The United Nations Food and Agriculture Organization (UNFAO) has reported that there are 41 countries that continue to require some external assistance to meet food requirements. Conflicts act as the primary cause of food insecurity, with adverse weather conditions also acutely affecting food availability according to the agency.

In its quarterly report, Crop Prospects and Food Production, released 19 September, there are no country changes in the past six months and 31 are African countries. Correspondingly, Latin American and Asian cereal harvests are expected to be strong and improved security conditions in Syrian Arab Republic have boosted production there.

The report indicates that civil unrest and/or open conflict affect about 20 of the countries, while refugee influxes affect others. For example, in Afghanistan, 3.6 million people are reported to be in "emergency" (IPC Phase 4) levels of food insecurity, with another 10 million at "crisis" (IPC Phase 3) levels. In South Sudan, about 6.35 million people, or 54 percent of the total population, are estimated to be severely food insecure.

Conflicts and food insecurity

In Syria, despite the 2019 improved wheat harvest approximately 6.5 million people are food insecure with an additional 2.5 million people at risk of food insecurity without appropriate livelihood support.

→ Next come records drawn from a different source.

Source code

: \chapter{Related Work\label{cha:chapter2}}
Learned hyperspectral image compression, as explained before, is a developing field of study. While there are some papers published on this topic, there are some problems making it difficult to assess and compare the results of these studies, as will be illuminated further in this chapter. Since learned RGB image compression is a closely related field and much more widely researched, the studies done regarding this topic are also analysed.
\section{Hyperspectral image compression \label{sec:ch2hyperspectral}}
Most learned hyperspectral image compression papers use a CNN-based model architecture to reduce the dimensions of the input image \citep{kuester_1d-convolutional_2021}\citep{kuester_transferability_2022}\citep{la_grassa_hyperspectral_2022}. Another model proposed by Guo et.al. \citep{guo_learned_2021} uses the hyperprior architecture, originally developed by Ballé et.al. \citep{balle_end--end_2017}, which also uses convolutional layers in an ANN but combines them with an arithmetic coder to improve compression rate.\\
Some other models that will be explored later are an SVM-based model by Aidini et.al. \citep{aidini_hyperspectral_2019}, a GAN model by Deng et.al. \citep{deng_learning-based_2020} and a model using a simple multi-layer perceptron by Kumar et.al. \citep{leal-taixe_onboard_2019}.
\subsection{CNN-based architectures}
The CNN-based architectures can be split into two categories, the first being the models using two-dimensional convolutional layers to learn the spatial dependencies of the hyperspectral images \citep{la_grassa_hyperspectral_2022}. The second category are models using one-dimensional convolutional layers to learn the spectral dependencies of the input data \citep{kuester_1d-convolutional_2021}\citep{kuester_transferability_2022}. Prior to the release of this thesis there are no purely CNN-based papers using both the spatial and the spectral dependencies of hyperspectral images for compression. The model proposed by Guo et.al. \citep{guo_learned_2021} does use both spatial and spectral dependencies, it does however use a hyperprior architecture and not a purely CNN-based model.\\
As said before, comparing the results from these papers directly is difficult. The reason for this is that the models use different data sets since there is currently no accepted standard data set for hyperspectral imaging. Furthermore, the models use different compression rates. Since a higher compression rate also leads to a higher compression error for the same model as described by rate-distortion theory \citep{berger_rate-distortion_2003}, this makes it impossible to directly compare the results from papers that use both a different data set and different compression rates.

Conflict and civil insecurity are primary drivers of food insecurity in Burundi, Cameroon, Democratic Republic of Congo, Yemen and parts of Myanmar and Nigeria.

Venezuela’s issues are complex: hyperinflation has severely eroded local purchasing power, generating acute constraints on households' access to food; cereal production is expected to decline due to a lack of agricultural inputs. Up to 4.3 million people have left the country and settled in neighboring countries, where their humanitarian needs are "significant", the report says.

Weather

Poor precipitation, including severe dryness in East Africa, is exacerbating the food insecurity situation in several countries in the region.

Overall cereal output in East Africa in 2019 is forecast to drop by 5.6 percent from 2018, with the sharpest output contractions expected to be recorded in Kenya and the Sudan.

In western Africa, hydro-meteorological stations in Mauritania and Senegal registered large seasonal rainfall deficits through mid-August. Adverse weather conditions has halved the 2019 cereal harvest in Zimbabwe, where the number of food insecure people is expected to almost double in early 2020 compared to the same period the year before.

In Asia, crop production in the Democratic People's Republic of Korea is forecast to be smaller than usual, due to below-average rains and low water irrigation availabilities April through June 019. Around 40 percent of the population are estimated to be food insecure and in urgent need of food assistance according to the results from a joint FAO/WFP rapid food security assessment conducted last April.

FAO expects the 2019 aggregate cereal production for the 51 Low-Income Food-Deficit Countries (LIFDCs) to remain broadly unchanged at 473.5 million tons, a result emanating from growth in Asia offset by declines in Africa.

41 Countries

Afghanistan, Bangladesh, Burkina Faso, Burundi, Cabo Verde, Cameroon, Central African Republic, Chad, Congo, Democratic People's Republic of Korea, Democratic Republic of Congo, Djibouti, Eritrea, Eswatini, Ethiopia, Guinea, Haiti, Iraq, Kenya, Lesotho, Liberia, Libya, Madagascar, Malawi, Mali, Mauritania, Mozambique, Myanmar, Niger, Nigeria, Pakistan, Senegal, Sierra Leone, Somalia, South Sudan, Sudan, Syrian Arab Republic, Uganda, Venezuela, Yemen and Zimbabwe.